All the fans are gone, the television cameras are packed up and the lights inside Alaska Airlines Arena have gone dim. For those who’ve already gone home, they’re about to miss the real show.
Michael Carter III may launch 100 shots. Or 200. It all depends on the day. Carter, after every Washington home game, steps back onto the court and shoots until he meets his daily goal of 500 attempts. The number itself is high. So are the amount of people on Twitter who’ve made a point of watching Carter shoot. More than 12,000 people have watched the three videos a reporter filmed and then tweeted of Carter shooting in an empty Hec Edmundson Pavilion.
“Yeah, that surprises me that many people are watching the videos and keeping up with what I’m doing,” Carter said. “I don’t know how else to take it in.”
Carter, a freshman point guard, does not shoot to get famous or draw attention.
He shoots out of fear.
The end goal for Carter, as is the case for many college basketball players, is to reach the NBA. Carter and his father, Michael II, would wake up early when he was attending O’Dea High School in Seattle so he could shoot before class.
Carter’s fear doesn’t come from missing one or two shots. It comes from what happens if he doesn’t shoot a basketball.
“I’m not going to lie. It’s fear. Fear of not being successful,” Carter said. “It’s going to jail. Being in the wrong situation, being in the wrong place at the wrong time. I just don’t want to be one of those guys someone writes a story talking about ‘A basketball player from Washington — Michael Carter — winds up in jail’ or shot or something like that.
“Fear of the outside is what keeps me in (the gym).”
The elder Carter told The News Tribune his son is not into parties and he’s actually pretty low maintenance.
Michael II said when his son was younger, they would go to parks and shoot around. As he got older and his talent level increased, the need to find a gym was paramount.
Eventually, they asked O’Dea basketball coach Jason Kerr if it was possible to use the gym before school started.
“One of the janitors was there and he’d let us in. We’d shoot early in the morning,” Michael II said. “If his shot was off, the only time we’d have to work on it was early in the morning before school. That’s where it started.”
As a senior, the 6-foot-4 Carter averaged 17 points and led the Fighting Irish to the Class 3A state title game in 2016.
He spent the 2016-17 season with the Elite Sports Academy located in Issaquah.
Carter wasn’t rated by any of the major recruiting services and he was originally committed to San Francisco.
That changed when first-year Huskies coach Mike Hopkins arrived and Carter became his first commitment for the 2017 class.
So far, his first season at UW has been bumpy. Carter missed almost eight weeks with a fractured hand. He’s played seven games and registered minutes in the Huskies’ three most recent Pac-12 games.
Lost in UW’s 70-62 defeat to Utah on Friday was Carter scoring a career-best nine points in 19 minutes.
“I just want to be better and be more prepared in the games,” said Carter, who provided another reason for his extra work. “When we first started practicing, my shot wasn’t consistent in practice.
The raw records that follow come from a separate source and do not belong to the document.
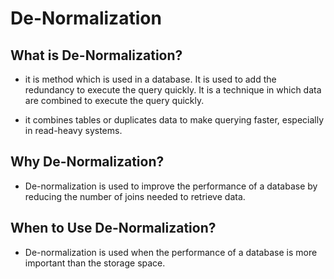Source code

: ﻿# De-Normalization

## What is De-Normalization?

- it is method which is used in a database.
It is used to add the redundancy to execute the query quickly.
It is a technique in which data are combined to execute the query quickly.



-  it combines tables or duplicates data to make querying faster, especially in read-heavy systems.
	
## Why De-Normalization?

-  De-normalization is used to improve the performance of a database by reducing the number of joins needed to retrieve data.
	
## When to Use De-Normalization?

-  De-normalization is used when the performance of a database is more important than the storage space.
	
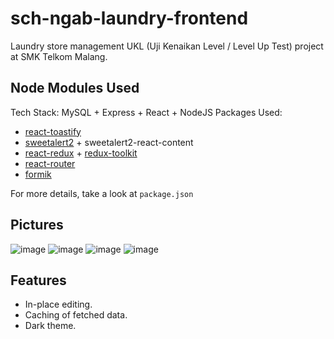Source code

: # sch-ngab-laundry-frontend

Laundry store management UKL (Uji Kenaikan Level / Level Up Test) project at SMK Telkom Malang.

## Node Modules Used

Tech Stack: MySQL + Express + React + NodeJS
Packages Used:

- [react-toastify](https://github.com/fkhadra/react-toastify)
- [sweetalert2](https://github.com/sweetalert2/sweetalert2) + sweetalert2-react-content
- [react-redux](https://github.com/reduxjs/react-redux) + [redux-toolkit](https://github.com/reduxjs/redux-toolkit)
- [react-router](https://github.com/remix-run/react-router)
- [formik](https://github.com/jaredpalmer/formik)

For more details, take a look at `package.json`

## Pictures

![image](https://user-images.githubusercontent.com/56494343/176635785-c82be9de-03af-40a8-b1a2-73a9aa0635e0.png)
![image](https://user-images.githubusercontent.com/56494343/176635841-f1f800b0-9626-4743-92ed-665483d3db07.png)
![image](https://user-images.githubusercontent.com/56494343/176635873-e219f00c-81b5-4756-874a-dab42258cabf.png)
![image](https://user-images.githubusercontent.com/56494343/176635915-06ed823b-3c92-4f3d-9b33-0d4e00c36fd5.png)

## Features

- In-place editing.
- Caching of fetched data.
- Dark theme.
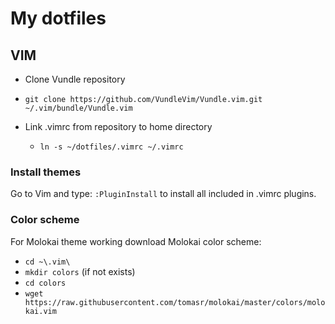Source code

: # My dotfiles

## VIM

* Clone Vundle repository

 * `git clone https://github.com/VundleVim/Vundle.vim.git ~/.vim/bundle/Vundle.vim`

* Link .vimrc from repository to home directory

  * `ln -s ~/dotfiles/.vimrc ~/.vimrc`

### Install themes
Go to Vim and type: `:PluginInstall` to install all included in .vimrc plugins.

### Color scheme
For Molokai theme working download Molokai color scheme: 
* `cd ~\.vim\`
* `mkdir colors` (if not exists)
* `cd colors`
* `wget https://raw.githubusercontent.com/tomasr/molokai/master/colors/molokai.vim`
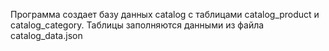 Программа создает базу данных catalog с таблицами catalog_product и catalog_category. Таблицы заполняются данными из 
файла catalog_data.json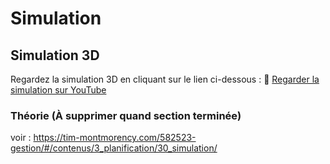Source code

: # Simulation

## Simulation 3D

Regardez la simulation 3D en cliquant sur le lien ci-dessous :
🔗 [Regarder la simulation sur YouTube](https://youtu.be/0_hS1EnDEKU)

### Théorie (À supprimer quand section terminée)

voir : https://tim-montmorency.com/582523-gestion/#/contenus/3_planification/30_simulation/

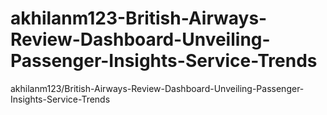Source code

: # akhilanm123-British-Airways-Review-Dashboard-Unveiling-Passenger-Insights-Service-Trends
akhilanm123/British-Airways-Review-Dashboard-Unveiling-Passenger-Insights-Service-Trends
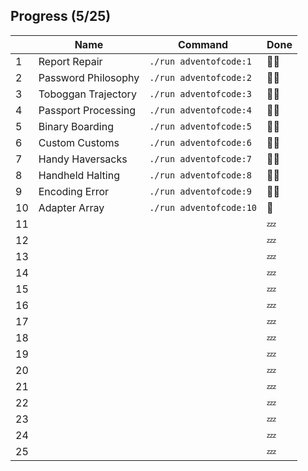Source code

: ## Progress (5/25)

|     | Name | Command | Done    |
| --- | -----| ------- | ------- |
| 1   | Report Repair | `./run adventofcode:1` | :star2::star2:  |
| 2   | Password Philosophy | `./run adventofcode:2` | :star2::star2: |
| 3   | Toboggan Trajectory | `./run adventofcode:3` | :star2::star2: |
| 4   | Passport Processing | `./run adventofcode:4` | :star2::star2: |
| 5   | Binary Boarding | `./run adventofcode:5` | :star2::star2:   |
| 6   | Custom Customs | `./run adventofcode:6` | :star2::star2:   |
| 7   | Handy Haversacks | `./run adventofcode:7` | :star2::star2:   |
| 8   | Handheld Halting | `./run adventofcode:8` | :star2::star2:   |
| 9   | Encoding Error | `./run adventofcode:9` | :star2::star2:  |
| 10  | Adapter Array | `./run adventofcode:10` | :star2:   |
| 11  | | | :zzz:   |
| 12  | | | :zzz:   |
| 13  | | | :zzz:   |
| 14  | | | :zzz:   |
| 15  | | | :zzz:   |
| 16  | | | :zzz:   |
| 17  | | | :zzz:   |
| 18  | | | :zzz:   |
| 19  | | | :zzz:   |
| 20  | | | :zzz:   |
| 21  | | | :zzz:   |
| 22  | | | :zzz:   |
| 23  | | | :zzz:   |
| 24  | | | :zzz:   |
| 25  | | | :zzz:   |
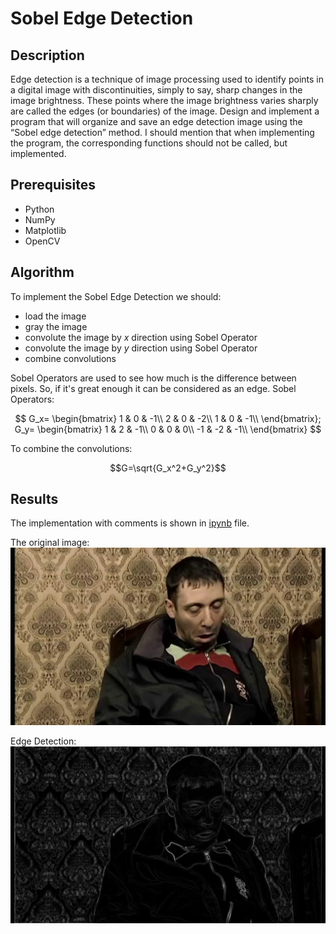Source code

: # Sobel Edge Detection
## Description
Edge detection is a technique of image processing used to identify points in a digital image with discontinuities, simply to say, sharp changes in the image brightness. These points where the image brightness varies sharply are called the edges (or boundaries) of the image. Design and implement a program that will organize and save an edge detection image using the “Sobel edge detection” method. I should mention that when implementing the program, the corresponding functions should not be called, but implemented.

## Prerequisites
* Python
* NumPy
* Matplotlib
* OpenCV

## Algorithm
To implement the Sobel Edge Detection we should:

* load the image
* gray the image
* convolute the image by $x$ direction using Sobel Operator
* convolute the image by $y$ direction using Sobel Operator
* combine convolutions

Sobel Operators are used to see how much is the difference between pixels. So, if it's great enough it can be considered as an edge.
Sobel Operators:

$$
G_x=
\begin{bmatrix}
1 & 0 & -1\\
2 & 0 & -2\\
1 & 0 & -1\\
\end{bmatrix};
G_y=
\begin{bmatrix}
1 & 2 & -1\\
0 & 0 & 0\\
-1 & -2 & -1\\
\end{bmatrix}
$$

To combine the convolutions:

$$G=\sqrt{G_x^2+G_y^2}$$

## Results

The implementation with comments is shown in [ipynb](sobel-edge-detection.ipynb) file.

The original image:
![Result](./src/img/image.jpg)

Edge Detection:
![Result](./src/img/image_gradient_mag.jpg)
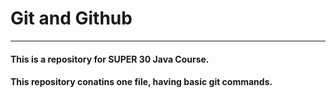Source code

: # Git and Github
---

#### This is a repository for SUPER 30 Java Course.
#### This repository conatins one file, having basic git commands. 
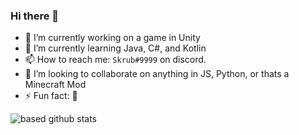 ### Hi there 👋


- 🔭 I’m currently working on a game in Unity
- 🌱 I’m currently learning Java, C#, and Kotlin
- 📫 How to reach me: `Skrub#9999` on discord.
- 👯 I’m looking to collaborate on anything in JS, Python, or thats a Minecraft Mod
- ⚡ Fun fact: 🐒


![based github stats](https://github-readme-stats.vercel.app/api?username=humboldt123&hide=["stars"])
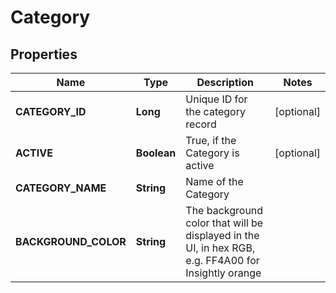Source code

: 
# Category

## Properties
Name | Type | Description | Notes
------------ | ------------- | ------------- | -------------
**CATEGORY_ID** | **Long** | Unique ID for the category record |  [optional]
**ACTIVE** | **Boolean** | True, if the Category is active |  [optional]
**CATEGORY_NAME** | **String** | Name of the Category | 
**BACKGROUND_COLOR** | **String** | The background color that will be displayed in the UI, in hex RGB, e.g. FF4A00 for Insightly orange | 



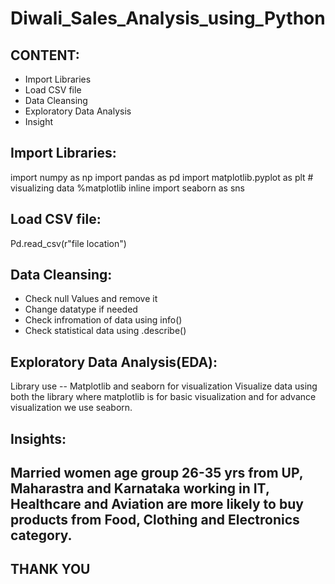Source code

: # Diwali_Sales_Analysis_using_Python

CONTENT:
---------
* Import Libraries
* Load CSV file
* Data Cleansing
* Exploratory Data Analysis
* Insight

Import Libraries:
------------------
import numpy as np 
import pandas as pd 
import matplotlib.pyplot as plt # visualizing data
%matplotlib inline
import seaborn as sns

Load CSV file:
---------------
Pd.read_csv(r"file location")

Data Cleansing:
---------------
* Check null Values and remove it
* Change datatype if needed
* Check infromation of data using info()
* Check statistical data using .describe()

Exploratory Data Analysis(EDA):
-------------------------------
Library use -- Matplotlib and seaborn for visualization
Visualize data using both the library where matplotlib is for basic visualization and for advance visualization we use seaborn.

Insights:
-----------
Married women age group 26-35 yrs from UP, Maharastra and Karnataka working in IT, Healthcare and Aviation are more likely to buy products from Food, Clothing and Electronics category.
--------------------------------------------------------------------------------------------------------------------------------------------------------
THANK YOU
----------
Now, I shoot whenever I can, whenever I don’t have homework.”
Carter and his dad are clear about grades and school coming first. After that, it’s goes back to getting up a ton of shots.
“Even when his hand was messed up, I told him he still has to shoot,” Michael II said. “I told him to shoot what he could. At least 100 or 200 shots. There are times you will catch him shooting at the gym.”
His friends know this, too.
Anyone who wants to hang out with Carter understands they could spend a lot of time in the gym.
That includes Sierra Cole, who is Carter’s girlfriend. She comes to games and will either work out with him by passing the ball or she’ll sit from the sidelines and watch him shoot.
Carter said there are times when he and Cole, who plays at Bellevue College, will shoot before going out on a date.
“After games, that’s most likely our date night,” Carter said. “I’ll shoot and then we’ll go The Ram or something in (University) Village. On the weekends, we try to see each other and get some shots up before going to the movies.
“Just whenever we can, we’ll find a little free time, shoot and the hang out.”